**Problem:** Pictures do not belong in the copy; retype the records below exactly.

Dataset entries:
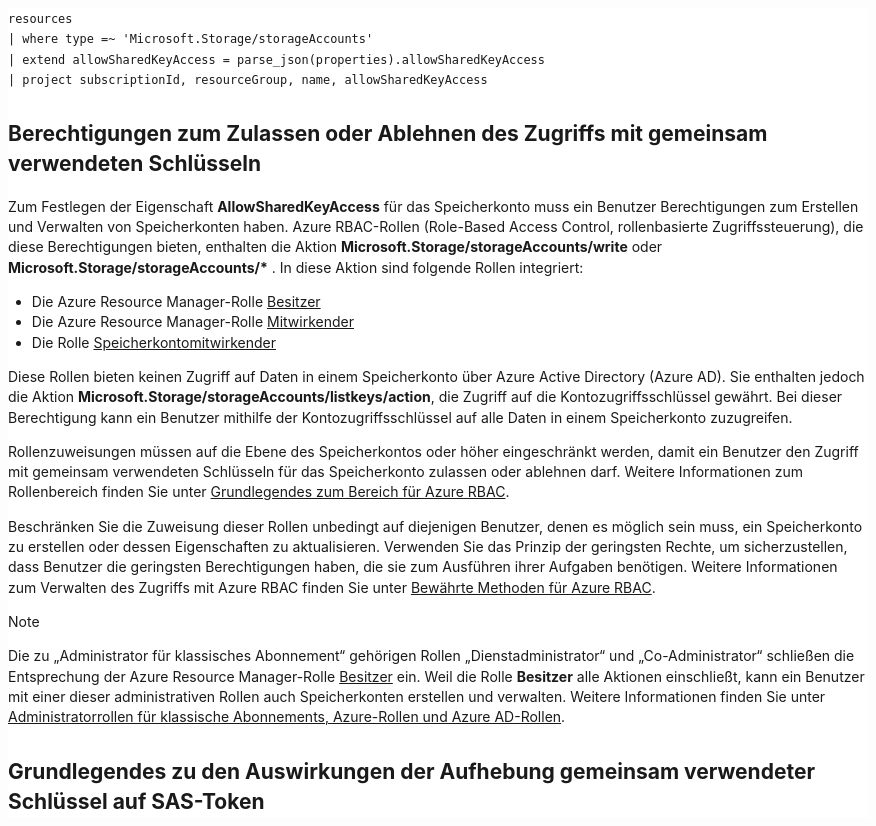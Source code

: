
 ```kusto
resources
| where type =~ 'Microsoft.Storage/storageAccounts'
| extend allowSharedKeyAccess = parse_json(properties).allowSharedKeyAccess
| project subscriptionId, resourceGroup, name, allowSharedKeyAccess
```

## <a name="permissions-for-allowing-or-disallowing-shared-key-access"></a>Berechtigungen zum Zulassen oder Ablehnen des Zugriffs mit gemeinsam verwendeten Schlüsseln

Zum Festlegen der Eigenschaft **AllowSharedKeyAccess** für das Speicherkonto muss ein Benutzer Berechtigungen zum Erstellen und Verwalten von Speicherkonten haben. Azure RBAC-Rollen (Role-Based Access Control, rollenbasierte Zugriffssteuerung), die diese Berechtigungen bieten, enthalten die Aktion **Microsoft.Storage/storageAccounts/write** oder **Microsoft.Storage/storageAccounts/\*** . In diese Aktion sind folgende Rollen integriert:

- Die Azure Resource Manager-Rolle [Besitzer](../../role-based-access-control/built-in-roles.md#owner)
- Die Azure Resource Manager-Rolle [Mitwirkender](../../role-based-access-control/built-in-roles.md#contributor)
- Die Rolle [Speicherkontomitwirkender](../../role-based-access-control/built-in-roles.md#storage-account-contributor)

Diese Rollen bieten keinen Zugriff auf Daten in einem Speicherkonto über Azure Active Directory (Azure AD). Sie enthalten jedoch die Aktion **Microsoft.Storage/storageAccounts/listkeys/action**, die Zugriff auf die Kontozugriffsschlüssel gewährt. Bei dieser Berechtigung kann ein Benutzer mithilfe der Kontozugriffsschlüssel auf alle Daten in einem Speicherkonto zuzugreifen.

Rollenzuweisungen müssen auf die Ebene des Speicherkontos oder höher eingeschränkt werden, damit ein Benutzer den Zugriff mit gemeinsam verwendeten Schlüsseln für das Speicherkonto zulassen oder ablehnen darf. Weitere Informationen zum Rollenbereich finden Sie unter [Grundlegendes zum Bereich für Azure RBAC](../../role-based-access-control/scope-overview.md).

Beschränken Sie die Zuweisung dieser Rollen unbedingt auf diejenigen Benutzer, denen es möglich sein muss, ein Speicherkonto zu erstellen oder dessen Eigenschaften zu aktualisieren. Verwenden Sie das Prinzip der geringsten Rechte, um sicherzustellen, dass Benutzer die geringsten Berechtigungen haben, die sie zum Ausführen ihrer Aufgaben benötigen. Weitere Informationen zum Verwalten des Zugriffs mit Azure RBAC finden Sie unter [Bewährte Methoden für Azure RBAC](../../role-based-access-control/best-practices.md).

> [!NOTE]
> Die zu „Administrator für klassisches Abonnement“ gehörigen Rollen „Dienstadministrator“ und „Co-Administrator“ schließen die Entsprechung der Azure Resource Manager-Rolle [Besitzer](../../role-based-access-control/built-in-roles.md#owner) ein. Weil die Rolle **Besitzer** alle Aktionen einschließt, kann ein Benutzer mit einer dieser administrativen Rollen auch Speicherkonten erstellen und verwalten. Weitere Informationen finden Sie unter [Administratorrollen für klassische Abonnements, Azure-Rollen und Azure AD-Rollen](../../role-based-access-control/rbac-and-directory-admin-roles.md#classic-subscription-administrator-roles).

## <a name="understand-how-disallowing-shared-key-affects-sas-tokens"></a>Grundlegendes zu den Auswirkungen der Aufhebung gemeinsam verwendeter Schlüssel auf SAS-Token
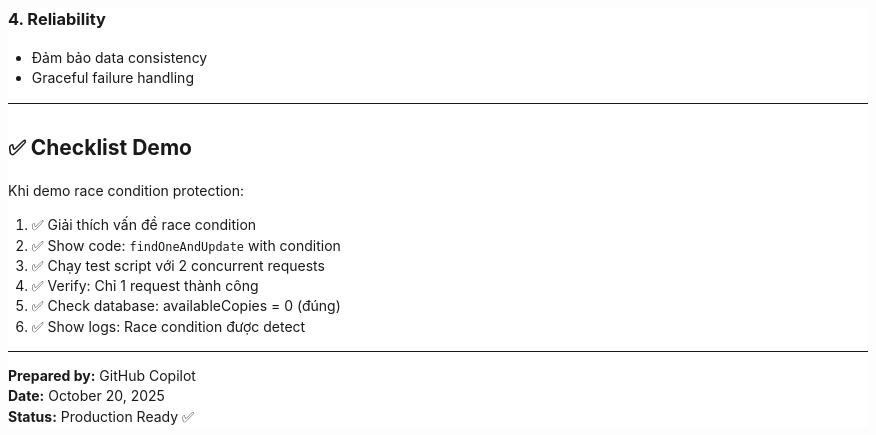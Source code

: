 ### 4. **Reliability**
- Đảm bảo data consistency
- Graceful failure handling

---

## ✅ Checklist Demo

Khi demo race condition protection:

1. ✅ Giải thích vấn đề race condition
2. ✅ Show code: `findOneAndUpdate` with condition
3. ✅ Chạy test script với 2 concurrent requests
4. ✅ Verify: Chỉ 1 request thành công
5. ✅ Check database: availableCopies = 0 (đúng)
6. ✅ Show logs: Race condition được detect

---

**Prepared by:** GitHub Copilot  
**Date:** October 20, 2025  
**Status:** Production Ready ✅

**Response to the task:**
Source code

:
 ```kusto
resources
| where type =~ 'Microsoft.Storage/storageAccounts'
| extend allowSharedKeyAccess = parse_json(properties).allowSharedKeyAccess
| project subscriptionId, resourceGroup, name, allowSharedKeyAccess
```

## <a name="permissions-for-allowing-or-disallowing-shared-key-access"></a>Berechtigungen zum Zulassen oder Ablehnen des Zugriffs mit gemeinsam verwendeten Schlüsseln

Zum Festlegen der Eigenschaft **AllowSharedKeyAccess** für das Speicherkonto muss ein Benutzer Berechtigungen zum Erstellen und Verwalten von Speicherkonten haben. Azure RBAC-Rollen (Role-Based Access Control, rollenbasierte Zugriffssteuerung), die diese Berechtigungen bieten, enthalten die Aktion **Microsoft.Storage/storageAccounts/write** oder **Microsoft.Storage/storageAccounts/\*** . In diese Aktion sind folgende Rollen integriert:

- Die Azure Resource Manager-Rolle [Besitzer](../../role-based-access-control/built-in-roles.md#owner)
- Die Azure Resource Manager-Rolle [Mitwirkender](../../role-based-access-control/built-in-roles.md#contributor)
- Die Rolle [Speicherkontomitwirkender](../../role-based-access-control/built-in-roles.md#storage-account-contributor)

Diese Rollen bieten keinen Zugriff auf Daten in einem Speicherkonto über Azure Active Directory (Azure AD). Sie enthalten jedoch die Aktion **Microsoft.Storage/storageAccounts/listkeys/action**, die Zugriff auf die Kontozugriffsschlüssel gewährt. Bei dieser Berechtigung kann ein Benutzer mithilfe der Kontozugriffsschlüssel auf alle Daten in einem Speicherkonto zuzugreifen.

Rollenzuweisungen müssen auf die Ebene des Speicherkontos oder höher eingeschränkt werden, damit ein Benutzer den Zugriff mit gemeinsam verwendeten Schlüsseln für das Speicherkonto zulassen oder ablehnen darf. Weitere Informationen zum Rollenbereich finden Sie unter [Grundlegendes zum Bereich für Azure RBAC](../../role-based-access-control/scope-overview.md).

Beschränken Sie die Zuweisung dieser Rollen unbedingt auf diejenigen Benutzer, denen es möglich sein muss, ein Speicherkonto zu erstellen oder dessen Eigenschaften zu aktualisieren. Verwenden Sie das Prinzip der geringsten Rechte, um sicherzustellen, dass Benutzer die geringsten Berechtigungen haben, die sie zum Ausführen ihrer Aufgaben benötigen. Weitere Informationen zum Verwalten des Zugriffs mit Azure RBAC finden Sie unter [Bewährte Methoden für Azure RBAC](../../role-based-access-control/best-practices.md).

> [!NOTE]
> Die zu „Administrator für klassisches Abonnement“ gehörigen Rollen „Dienstadministrator“ und „Co-Administrator“ schließen die Entsprechung der Azure Resource Manager-Rolle [Besitzer](../../role-based-access-control/built-in-roles.md#owner) ein. Weil die Rolle **Besitzer** alle Aktionen einschließt, kann ein Benutzer mit einer dieser administrativen Rollen auch Speicherkonten erstellen und verwalten. Weitere Informationen finden Sie unter [Administratorrollen für klassische Abonnements, Azure-Rollen und Azure AD-Rollen](../../role-based-access-control/rbac-and-directory-admin-roles.md#classic-subscription-administrator-roles).

## <a name="understand-how-disallowing-shared-key-affects-sas-tokens"></a>Grundlegendes zu den Auswirkungen der Aufhebung gemeinsam verwendeter Schlüssel auf SAS-Token
Source code

: ### 4. **Reliability**
- Đảm bảo data consistency
- Graceful failure handling

---

## ✅ Checklist Demo

Khi demo race condition protection:

1. ✅ Giải thích vấn đề race condition
2. ✅ Show code: `findOneAndUpdate` with condition
3. ✅ Chạy test script với 2 concurrent requests
4. ✅ Verify: Chỉ 1 request thành công
5. ✅ Check database: availableCopies = 0 (đúng)
6. ✅ Show logs: Race condition được detect

---

**Prepared by:** GitHub Copilot  
**Date:** October 20, 2025  
**Status:** Production Ready ✅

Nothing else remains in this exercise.